7 de janeiro de 2026
Rogério Marinho, a crítica à aproximação entre membros do STF e políticos e a recepção de ministros do tribunal em sua casa de praia que relativiza o discurso
Autor: Daniel Menezes
Rogério Marinho construiu parte central de sua atuação política recente como crítico contumaz do Supremo Tribunal Federal, cobrando, quase diariamente, uma rígida separação entre os Poderes e acusando a Corte de excessos e interferências. À luz dessa régua moral, causa no mínimo estranheza a informação divulgada pela jornalista Thaisa Galvão de que o senador recebeu, para passar o fim de semana em sua casa de praia em Búzios, os ministros André Mendonça e Nunes Marques, este último futuro presidente do Tribunal Superior Eleitoral. Não há crime, ilegalidade ou qualquer infração institucional no gesto, e isso precisa ser dito de forma clara.

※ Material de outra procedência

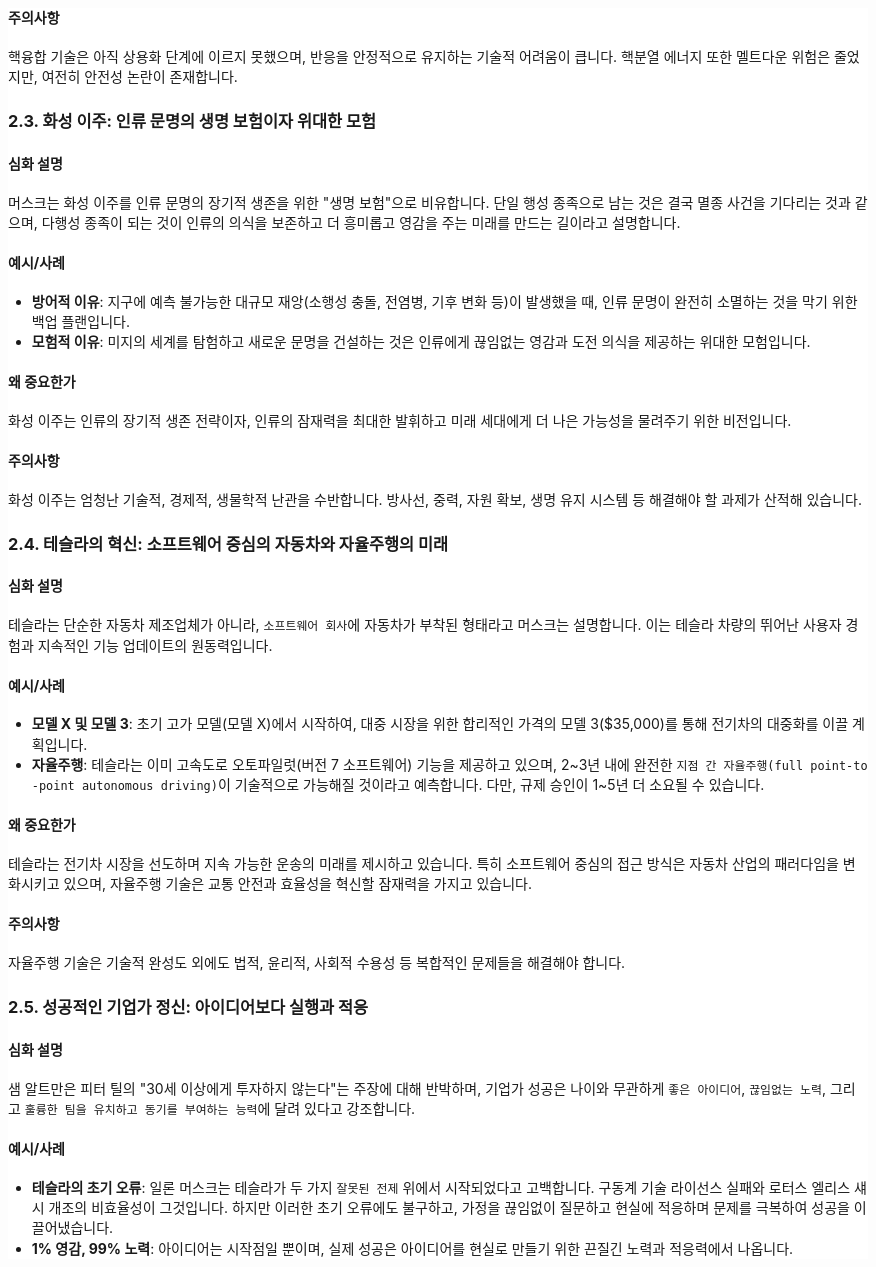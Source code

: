 #### 주의사항
핵융합 기술은 아직 상용화 단계에 이르지 못했으며, 반응을 안정적으로 유지하는 기술적 어려움이 큽니다. 핵분열 에너지 또한 멜트다운 위험은 줄었지만, 여전히 안전성 논란이 존재합니다.

### 2.3. 화성 이주: 인류 문명의 생명 보험이자 위대한 모험

#### 심화 설명
머스크는 화성 이주를 인류 문명의 장기적 생존을 위한 "생명 보험"으로 비유합니다. 단일 행성 종족으로 남는 것은 결국 멸종 사건을 기다리는 것과 같으며, 다행성 종족이 되는 것이 인류의 의식을 보존하고 더 흥미롭고 영감을 주는 미래를 만드는 길이라고 설명합니다.

#### 예시/사례
*   **방어적 이유**: 지구에 예측 불가능한 대규모 재앙(소행성 충돌, 전염병, 기후 변화 등)이 발생했을 때, 인류 문명이 완전히 소멸하는 것을 막기 위한 백업 플랜입니다.
*   **모험적 이유**: 미지의 세계를 탐험하고 새로운 문명을 건설하는 것은 인류에게 끊임없는 영감과 도전 의식을 제공하는 위대한 모험입니다.

#### 왜 중요한가
화성 이주는 인류의 장기적 생존 전략이자, 인류의 잠재력을 최대한 발휘하고 미래 세대에게 더 나은 가능성을 물려주기 위한 비전입니다.

#### 주의사항
화성 이주는 엄청난 기술적, 경제적, 생물학적 난관을 수반합니다. 방사선, 중력, 자원 확보, 생명 유지 시스템 등 해결해야 할 과제가 산적해 있습니다.

### 2.4. 테슬라의 혁신: 소프트웨어 중심의 자동차와 자율주행의 미래

#### 심화 설명
테슬라는 단순한 자동차 제조업체가 아니라, `소프트웨어 회사`에 자동차가 부착된 형태라고 머스크는 설명합니다. 이는 테슬라 차량의 뛰어난 사용자 경험과 지속적인 기능 업데이트의 원동력입니다.

#### 예시/사례
*   **모델 X 및 모델 3**: 초기 고가 모델(모델 X)에서 시작하여, 대중 시장을 위한 합리적인 가격의 모델 3($35,000)를 통해 전기차의 대중화를 이끌 계획입니다.
*   **자율주행**: 테슬라는 이미 고속도로 오토파일럿(버전 7 소프트웨어) 기능을 제공하고 있으며, 2~3년 내에 완전한 `지점 간 자율주행(full point-to-point autonomous driving)`이 기술적으로 가능해질 것이라고 예측합니다. 다만, 규제 승인이 1~5년 더 소요될 수 있습니다.

#### 왜 중요한가
테슬라는 전기차 시장을 선도하며 지속 가능한 운송의 미래를 제시하고 있습니다. 특히 소프트웨어 중심의 접근 방식은 자동차 산업의 패러다임을 변화시키고 있으며, 자율주행 기술은 교통 안전과 효율성을 혁신할 잠재력을 가지고 있습니다.

#### 주의사항
자율주행 기술은 기술적 완성도 외에도 법적, 윤리적, 사회적 수용성 등 복합적인 문제들을 해결해야 합니다.

### 2.5. 성공적인 기업가 정신: 아이디어보다 실행과 적응

#### 심화 설명
샘 알트만은 피터 틸의 "30세 이상에게 투자하지 않는다"는 주장에 대해 반박하며, 기업가 성공은 나이와 무관하게 `좋은 아이디어`, `끊임없는 노력`, 그리고 `훌륭한 팀을 유치하고 동기를 부여하는 능력`에 달려 있다고 강조합니다.

#### 예시/사례
*   **테슬라의 초기 오류**: 일론 머스크는 테슬라가 두 가지 `잘못된 전제` 위에서 시작되었다고 고백합니다. 구동계 기술 라이선스 실패와 로터스 엘리스 섀시 개조의 비효율성이 그것입니다. 하지만 이러한 초기 오류에도 불구하고, 가정을 끊임없이 질문하고 현실에 적응하며 문제를 극복하여 성공을 이끌어냈습니다.
*   **1% 영감, 99% 노력**: 아이디어는 시작점일 뿐이며, 실제 성공은 아이디어를 현실로 만들기 위한 끈질긴 노력과 적응력에서 나옵니다.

A questão, portanto, não é jurídica, mas política e moral — exatamente o terreno em que Rogério Marinho escolheu atuar ao transformar o Supremo Tribunal Federal em alvo recorrente de suas críticas nas redes sociais. Se a régua que ele próprio impôs ao debate público fosse aplicada ao seu comportamento, como seria avaliada a convivência informal, privada e amistosa com ministros da Corte que ele acusa de extrapolar limites institucionais? O episódio expõe uma contradição clássica: o discurso duro vale para mobilizar a base, mas a prática revela que, longe das câmeras, a separação entre os Poderes é relativizada quando convém. É nesse ponto que a crítica deixa de ser retórica e passa a cobrar coerência.